A conveyance of an estate in fee simple, fee tail or for life, or a lease for more than seven years from the making thereof, or an assignment of rents or profits from an estate or lease, shall not be valid as against any person, except the grantor or lessor, his heirs and devisees and persons having actual notice of it, unless it, or an office copy as provided in section thirteen of chapter thirty-six, or, with respect to such a lease or an assignment of rents or profits, a notice of lease or a notice of assignment of rents or profits, as hereinafter defined, is recorded in the registry of deeds for the county or district in which the land to which it relates lies.

The present-day statute is not dissimilar from the Colonial law (although it is easier to read!), but there is one very big difference: the statute introduces as an exception to its protection the requirement that the grantee not have "actual notice" with regard to deeds previously given by the grantor. This concept is absent from the Colonial law. In this respect, the Colonial law was a "race" statute, while the present-day law is a "notice" statute. The transformation between the two types of statutes was not initially championed by the legislature. The General Court engrafted the change in 1836 legislation, but the notice concept was first introduced judicially many years before, in such cases as Farnsworth v. Child, 43 Mass. 637 (1808). In Farnsworth the court had ruled that although the statute was silent on the point as to the status of one who was aware of an unrecorded deed, it would be unjust to permit such a person to prevail over a "good faith" purchaser who had no such knowledge. It is for this reason that it has been said that "[T]he additional words 'and persons having actual notice thereof' incorporated in the [statute] did not change the law, but merely put in statutory form what already had been declared by judicial exposition." This concept of notice becomes pivotal in many issues concerning the recording system, and is so pervasive that it even affects registered land. For example, in Killam v. March, 316 Mass. 646 (1944), where the owner of registered land had taken title with knowledge of the existence of a lease affecting the property but recorded on the unregistered side, the court said that the owner was subject to the lease even though it did not appear on the certificate of title. "[T]he foregoing historical background compel[s] the conclusion that the Legislature did not intend to give certificate holders such as the plaintiffs an indefeasible title as against interests of which they had actual knowledge."

In addition to persons having "actual notice" of an unrecorded instrument, there are two other categories of persons who are bound by such instruments.

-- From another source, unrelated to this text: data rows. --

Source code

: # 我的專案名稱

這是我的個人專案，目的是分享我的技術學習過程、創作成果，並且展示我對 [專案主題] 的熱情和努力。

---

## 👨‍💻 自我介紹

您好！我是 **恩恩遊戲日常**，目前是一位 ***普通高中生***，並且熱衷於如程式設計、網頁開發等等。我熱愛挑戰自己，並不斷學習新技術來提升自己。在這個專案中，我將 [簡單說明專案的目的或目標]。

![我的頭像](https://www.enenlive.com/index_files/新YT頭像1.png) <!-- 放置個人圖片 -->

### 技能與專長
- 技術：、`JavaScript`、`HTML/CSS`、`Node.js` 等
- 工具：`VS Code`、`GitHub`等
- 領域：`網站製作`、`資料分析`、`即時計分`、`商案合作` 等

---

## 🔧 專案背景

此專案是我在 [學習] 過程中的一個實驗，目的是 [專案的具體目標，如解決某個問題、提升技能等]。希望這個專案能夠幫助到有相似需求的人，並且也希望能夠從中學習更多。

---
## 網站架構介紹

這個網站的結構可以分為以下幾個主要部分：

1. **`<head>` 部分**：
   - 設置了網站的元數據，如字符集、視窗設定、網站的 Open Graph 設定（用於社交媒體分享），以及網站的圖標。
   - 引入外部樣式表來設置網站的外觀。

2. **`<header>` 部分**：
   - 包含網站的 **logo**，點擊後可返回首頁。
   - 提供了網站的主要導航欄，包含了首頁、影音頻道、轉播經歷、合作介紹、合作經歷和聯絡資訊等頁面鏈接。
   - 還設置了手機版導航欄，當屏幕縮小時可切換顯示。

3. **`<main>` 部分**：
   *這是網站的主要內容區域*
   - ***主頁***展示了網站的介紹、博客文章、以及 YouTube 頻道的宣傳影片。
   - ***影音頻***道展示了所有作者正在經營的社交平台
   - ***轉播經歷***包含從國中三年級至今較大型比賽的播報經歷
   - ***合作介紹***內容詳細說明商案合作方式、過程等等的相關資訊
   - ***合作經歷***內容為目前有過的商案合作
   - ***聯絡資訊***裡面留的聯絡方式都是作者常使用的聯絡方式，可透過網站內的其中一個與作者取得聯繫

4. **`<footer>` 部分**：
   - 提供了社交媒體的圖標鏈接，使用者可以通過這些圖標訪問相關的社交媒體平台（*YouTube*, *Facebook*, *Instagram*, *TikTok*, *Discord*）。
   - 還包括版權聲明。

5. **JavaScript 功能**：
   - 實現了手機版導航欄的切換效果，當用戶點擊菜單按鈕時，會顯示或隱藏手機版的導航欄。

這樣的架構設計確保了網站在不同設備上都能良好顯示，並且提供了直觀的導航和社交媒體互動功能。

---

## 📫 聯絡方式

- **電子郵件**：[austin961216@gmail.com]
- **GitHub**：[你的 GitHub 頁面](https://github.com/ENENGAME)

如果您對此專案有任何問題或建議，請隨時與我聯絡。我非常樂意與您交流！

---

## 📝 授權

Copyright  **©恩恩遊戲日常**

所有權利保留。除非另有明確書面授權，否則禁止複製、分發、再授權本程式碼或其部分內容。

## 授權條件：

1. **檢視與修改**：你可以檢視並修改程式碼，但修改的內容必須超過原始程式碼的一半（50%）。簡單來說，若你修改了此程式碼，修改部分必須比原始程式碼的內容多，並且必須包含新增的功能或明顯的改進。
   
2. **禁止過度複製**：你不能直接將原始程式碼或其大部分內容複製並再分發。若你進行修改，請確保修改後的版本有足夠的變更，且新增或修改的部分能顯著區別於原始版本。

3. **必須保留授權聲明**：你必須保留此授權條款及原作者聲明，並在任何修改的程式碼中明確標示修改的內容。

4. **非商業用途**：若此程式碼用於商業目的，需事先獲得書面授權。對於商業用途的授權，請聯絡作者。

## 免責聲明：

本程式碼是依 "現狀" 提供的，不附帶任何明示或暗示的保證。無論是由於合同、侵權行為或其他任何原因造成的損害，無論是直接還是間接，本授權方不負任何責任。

They are, under the provisions of the statute, "the grantor or lessor [and] his heirs and devisees." The first category, the grantor or lessor, is pretty obvious. The second category, heirs and devisees, is very important. Heirs and devisees are bound by an unrecorded instrument, whether or not they have notice of it. This means that if the grantor gives a deed, whether it's recorded or not before his death, the heirs and devisees, who otherwise would have succeeded to the title, will nonetheless be bound by the deed and title to the property will not vest in them. But if the heirs and devisees are bound by the unrecorded deed, and therefore don't have title upon the grantor's death, what happens if they deed out after the grantor's death and before that previously-given deed appears of record? Does their grantee get a good title even though they don't have one to transfer? The answer is "yes," and revolves around the recording statute itself, and is explained in Earle v. Fiske, 103 Mass. 491 (1896). In Earle the facts were that Nancy Fiske gave a deed of locus to Mary Fiske in 1864, but the deed was not recorded at that time. Nancy died in 1865. In 1866 Benjamin Fiske, Nancy's sole heir, deeded the property to Nicholas Earle, and it was only the next year, in 1867, that the deed from Nancy to Mary was recorded. Nicholas claimed the title as his under the deed from Benjamin. Mary, however, insisted that she was the rightful owner.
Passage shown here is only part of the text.